The task: Pull out every line with the word "addresses" from the entries below.

Data for the task:

_ _ _

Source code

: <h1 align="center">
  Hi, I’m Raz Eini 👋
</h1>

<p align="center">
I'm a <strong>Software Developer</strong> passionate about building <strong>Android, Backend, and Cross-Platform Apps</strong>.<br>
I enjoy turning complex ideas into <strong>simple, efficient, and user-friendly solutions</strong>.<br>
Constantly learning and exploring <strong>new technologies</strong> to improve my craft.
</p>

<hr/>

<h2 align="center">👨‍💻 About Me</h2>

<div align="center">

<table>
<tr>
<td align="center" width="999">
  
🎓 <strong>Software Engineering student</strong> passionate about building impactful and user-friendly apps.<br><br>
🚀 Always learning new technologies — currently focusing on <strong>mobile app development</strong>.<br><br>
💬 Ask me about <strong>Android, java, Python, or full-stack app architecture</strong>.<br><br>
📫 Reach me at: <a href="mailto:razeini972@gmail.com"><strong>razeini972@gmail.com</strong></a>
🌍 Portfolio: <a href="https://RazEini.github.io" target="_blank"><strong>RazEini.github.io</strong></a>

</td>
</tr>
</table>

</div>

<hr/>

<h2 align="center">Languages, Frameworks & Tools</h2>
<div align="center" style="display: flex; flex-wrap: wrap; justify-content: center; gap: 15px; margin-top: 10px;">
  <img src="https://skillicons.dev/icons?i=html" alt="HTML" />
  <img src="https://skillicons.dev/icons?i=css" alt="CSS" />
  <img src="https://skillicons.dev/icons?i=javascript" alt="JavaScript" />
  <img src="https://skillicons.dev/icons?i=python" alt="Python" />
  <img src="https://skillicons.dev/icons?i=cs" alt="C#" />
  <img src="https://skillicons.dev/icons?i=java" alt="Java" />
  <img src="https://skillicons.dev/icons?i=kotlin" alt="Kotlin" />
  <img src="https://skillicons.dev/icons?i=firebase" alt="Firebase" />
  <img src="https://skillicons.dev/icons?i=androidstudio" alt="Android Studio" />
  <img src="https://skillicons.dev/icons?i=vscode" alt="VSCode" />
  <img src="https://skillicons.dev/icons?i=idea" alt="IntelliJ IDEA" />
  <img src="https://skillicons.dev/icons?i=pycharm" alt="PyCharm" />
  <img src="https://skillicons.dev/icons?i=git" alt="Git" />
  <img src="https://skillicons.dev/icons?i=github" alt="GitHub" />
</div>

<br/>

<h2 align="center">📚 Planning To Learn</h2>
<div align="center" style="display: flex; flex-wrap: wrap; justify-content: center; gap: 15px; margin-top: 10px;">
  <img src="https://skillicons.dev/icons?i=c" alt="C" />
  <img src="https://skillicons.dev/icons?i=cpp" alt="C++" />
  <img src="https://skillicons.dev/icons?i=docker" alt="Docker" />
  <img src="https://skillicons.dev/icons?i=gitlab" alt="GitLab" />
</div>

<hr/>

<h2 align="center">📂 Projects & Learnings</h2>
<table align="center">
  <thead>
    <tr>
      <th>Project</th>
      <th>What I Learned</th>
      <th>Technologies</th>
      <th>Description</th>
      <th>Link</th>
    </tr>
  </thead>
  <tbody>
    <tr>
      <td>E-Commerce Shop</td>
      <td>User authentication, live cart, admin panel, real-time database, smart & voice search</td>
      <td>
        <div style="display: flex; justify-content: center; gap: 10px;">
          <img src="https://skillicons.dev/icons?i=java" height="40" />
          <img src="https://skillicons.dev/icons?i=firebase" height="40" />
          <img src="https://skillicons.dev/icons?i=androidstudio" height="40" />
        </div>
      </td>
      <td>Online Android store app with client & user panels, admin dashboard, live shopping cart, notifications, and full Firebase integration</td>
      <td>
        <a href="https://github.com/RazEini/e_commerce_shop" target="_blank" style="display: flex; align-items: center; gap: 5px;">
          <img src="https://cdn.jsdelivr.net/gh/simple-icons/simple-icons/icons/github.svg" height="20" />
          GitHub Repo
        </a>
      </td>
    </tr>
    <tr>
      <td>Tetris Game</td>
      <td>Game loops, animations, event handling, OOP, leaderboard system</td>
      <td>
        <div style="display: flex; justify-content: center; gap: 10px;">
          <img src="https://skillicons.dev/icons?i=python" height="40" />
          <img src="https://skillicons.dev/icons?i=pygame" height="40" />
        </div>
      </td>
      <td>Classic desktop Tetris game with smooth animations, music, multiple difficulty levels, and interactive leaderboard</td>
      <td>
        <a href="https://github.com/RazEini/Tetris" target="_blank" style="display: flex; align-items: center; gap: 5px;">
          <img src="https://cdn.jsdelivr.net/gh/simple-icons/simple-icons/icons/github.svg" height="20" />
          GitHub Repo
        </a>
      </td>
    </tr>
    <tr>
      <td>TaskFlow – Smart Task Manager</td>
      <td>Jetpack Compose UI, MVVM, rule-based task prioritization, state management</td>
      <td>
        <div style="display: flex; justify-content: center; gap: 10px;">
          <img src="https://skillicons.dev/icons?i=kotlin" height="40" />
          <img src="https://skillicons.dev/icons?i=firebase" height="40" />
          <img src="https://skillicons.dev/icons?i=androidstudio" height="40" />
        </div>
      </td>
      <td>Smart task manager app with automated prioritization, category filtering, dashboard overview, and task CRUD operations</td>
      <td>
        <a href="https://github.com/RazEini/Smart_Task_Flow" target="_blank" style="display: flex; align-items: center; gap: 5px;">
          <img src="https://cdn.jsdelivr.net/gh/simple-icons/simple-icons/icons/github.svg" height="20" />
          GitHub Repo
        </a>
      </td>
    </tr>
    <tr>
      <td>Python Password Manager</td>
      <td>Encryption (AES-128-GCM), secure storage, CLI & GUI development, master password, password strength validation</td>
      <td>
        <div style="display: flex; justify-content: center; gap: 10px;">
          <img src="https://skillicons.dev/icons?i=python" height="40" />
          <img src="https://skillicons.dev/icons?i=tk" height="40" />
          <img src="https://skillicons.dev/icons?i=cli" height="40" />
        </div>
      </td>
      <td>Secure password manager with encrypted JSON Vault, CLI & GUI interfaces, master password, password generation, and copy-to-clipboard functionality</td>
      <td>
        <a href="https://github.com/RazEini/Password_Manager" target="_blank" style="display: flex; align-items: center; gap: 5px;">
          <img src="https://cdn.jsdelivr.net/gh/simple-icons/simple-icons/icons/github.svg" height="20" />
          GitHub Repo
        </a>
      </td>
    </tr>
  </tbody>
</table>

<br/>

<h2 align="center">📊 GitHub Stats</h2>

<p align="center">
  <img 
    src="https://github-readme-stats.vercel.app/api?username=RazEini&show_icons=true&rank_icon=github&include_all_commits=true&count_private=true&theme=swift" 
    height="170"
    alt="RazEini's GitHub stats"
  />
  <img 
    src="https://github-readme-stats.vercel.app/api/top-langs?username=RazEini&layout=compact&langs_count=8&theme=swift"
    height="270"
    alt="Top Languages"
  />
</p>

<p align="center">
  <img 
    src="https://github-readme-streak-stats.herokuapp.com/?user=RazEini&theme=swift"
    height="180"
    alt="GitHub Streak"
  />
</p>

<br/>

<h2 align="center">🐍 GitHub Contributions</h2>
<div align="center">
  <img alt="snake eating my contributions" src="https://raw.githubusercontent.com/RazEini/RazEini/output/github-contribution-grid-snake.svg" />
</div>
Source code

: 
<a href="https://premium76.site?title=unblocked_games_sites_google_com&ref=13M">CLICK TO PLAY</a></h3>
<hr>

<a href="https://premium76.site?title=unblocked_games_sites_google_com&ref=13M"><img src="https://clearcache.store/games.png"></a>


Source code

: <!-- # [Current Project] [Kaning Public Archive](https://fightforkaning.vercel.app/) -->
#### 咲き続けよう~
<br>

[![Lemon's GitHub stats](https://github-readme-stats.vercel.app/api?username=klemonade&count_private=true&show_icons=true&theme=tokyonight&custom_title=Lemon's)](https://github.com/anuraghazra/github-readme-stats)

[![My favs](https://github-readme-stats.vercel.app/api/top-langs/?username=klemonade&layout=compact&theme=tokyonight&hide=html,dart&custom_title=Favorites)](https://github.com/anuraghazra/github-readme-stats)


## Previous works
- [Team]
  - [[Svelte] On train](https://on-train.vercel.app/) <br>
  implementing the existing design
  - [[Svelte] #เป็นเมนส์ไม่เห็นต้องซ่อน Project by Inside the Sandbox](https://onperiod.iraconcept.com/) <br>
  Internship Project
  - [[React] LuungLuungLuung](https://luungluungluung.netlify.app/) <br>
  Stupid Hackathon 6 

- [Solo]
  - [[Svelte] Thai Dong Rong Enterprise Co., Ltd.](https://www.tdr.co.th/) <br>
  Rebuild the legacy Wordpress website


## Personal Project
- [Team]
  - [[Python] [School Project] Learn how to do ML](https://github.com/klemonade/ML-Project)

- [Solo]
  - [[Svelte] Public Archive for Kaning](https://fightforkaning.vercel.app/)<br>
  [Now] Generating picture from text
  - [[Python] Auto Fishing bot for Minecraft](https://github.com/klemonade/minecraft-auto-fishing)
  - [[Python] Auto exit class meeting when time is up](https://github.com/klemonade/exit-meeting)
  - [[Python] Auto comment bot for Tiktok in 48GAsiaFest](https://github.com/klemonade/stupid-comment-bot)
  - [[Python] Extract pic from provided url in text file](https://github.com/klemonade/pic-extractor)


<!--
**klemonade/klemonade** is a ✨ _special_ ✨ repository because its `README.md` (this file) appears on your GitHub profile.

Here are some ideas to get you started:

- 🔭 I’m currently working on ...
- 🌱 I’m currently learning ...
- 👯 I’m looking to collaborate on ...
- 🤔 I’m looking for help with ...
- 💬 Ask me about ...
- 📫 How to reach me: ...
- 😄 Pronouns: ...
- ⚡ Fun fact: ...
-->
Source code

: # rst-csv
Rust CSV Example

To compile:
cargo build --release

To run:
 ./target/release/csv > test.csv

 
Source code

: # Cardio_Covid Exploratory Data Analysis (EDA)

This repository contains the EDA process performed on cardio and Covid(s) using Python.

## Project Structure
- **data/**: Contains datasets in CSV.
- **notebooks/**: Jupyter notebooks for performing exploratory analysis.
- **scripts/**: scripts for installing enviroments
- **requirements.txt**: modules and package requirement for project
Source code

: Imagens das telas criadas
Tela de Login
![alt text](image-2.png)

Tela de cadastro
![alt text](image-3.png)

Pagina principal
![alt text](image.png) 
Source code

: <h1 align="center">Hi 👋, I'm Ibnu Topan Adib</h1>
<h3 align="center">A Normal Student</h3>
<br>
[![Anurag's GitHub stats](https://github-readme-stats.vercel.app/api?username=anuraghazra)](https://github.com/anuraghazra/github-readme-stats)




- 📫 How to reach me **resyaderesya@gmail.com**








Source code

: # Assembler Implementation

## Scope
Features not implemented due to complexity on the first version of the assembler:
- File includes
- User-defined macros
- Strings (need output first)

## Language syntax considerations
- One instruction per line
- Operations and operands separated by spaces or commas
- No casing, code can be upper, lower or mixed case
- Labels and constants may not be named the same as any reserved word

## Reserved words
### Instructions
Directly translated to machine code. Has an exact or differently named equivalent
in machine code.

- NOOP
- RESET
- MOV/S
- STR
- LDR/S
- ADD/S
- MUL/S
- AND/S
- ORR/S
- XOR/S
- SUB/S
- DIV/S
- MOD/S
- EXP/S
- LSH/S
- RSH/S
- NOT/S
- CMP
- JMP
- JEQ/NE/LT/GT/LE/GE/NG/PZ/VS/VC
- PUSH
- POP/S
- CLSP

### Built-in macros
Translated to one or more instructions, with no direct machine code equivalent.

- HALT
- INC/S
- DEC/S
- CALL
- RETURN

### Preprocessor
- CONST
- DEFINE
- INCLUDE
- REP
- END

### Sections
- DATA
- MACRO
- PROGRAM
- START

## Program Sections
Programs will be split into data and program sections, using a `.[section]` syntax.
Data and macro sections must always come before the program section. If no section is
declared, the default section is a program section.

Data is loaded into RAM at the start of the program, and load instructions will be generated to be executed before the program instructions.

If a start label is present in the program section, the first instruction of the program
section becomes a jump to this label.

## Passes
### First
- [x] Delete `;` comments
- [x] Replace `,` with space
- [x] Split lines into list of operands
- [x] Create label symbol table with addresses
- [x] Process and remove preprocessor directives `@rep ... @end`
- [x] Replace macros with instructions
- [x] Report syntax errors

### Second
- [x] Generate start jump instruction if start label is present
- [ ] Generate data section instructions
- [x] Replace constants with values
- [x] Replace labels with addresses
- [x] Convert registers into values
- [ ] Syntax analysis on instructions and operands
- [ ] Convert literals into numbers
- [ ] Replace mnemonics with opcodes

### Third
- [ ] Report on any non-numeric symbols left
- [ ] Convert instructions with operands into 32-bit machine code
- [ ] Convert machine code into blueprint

_ _ _

Reply:
- [x] Create label symbol table with addresses
- [x] Replace labels with addresses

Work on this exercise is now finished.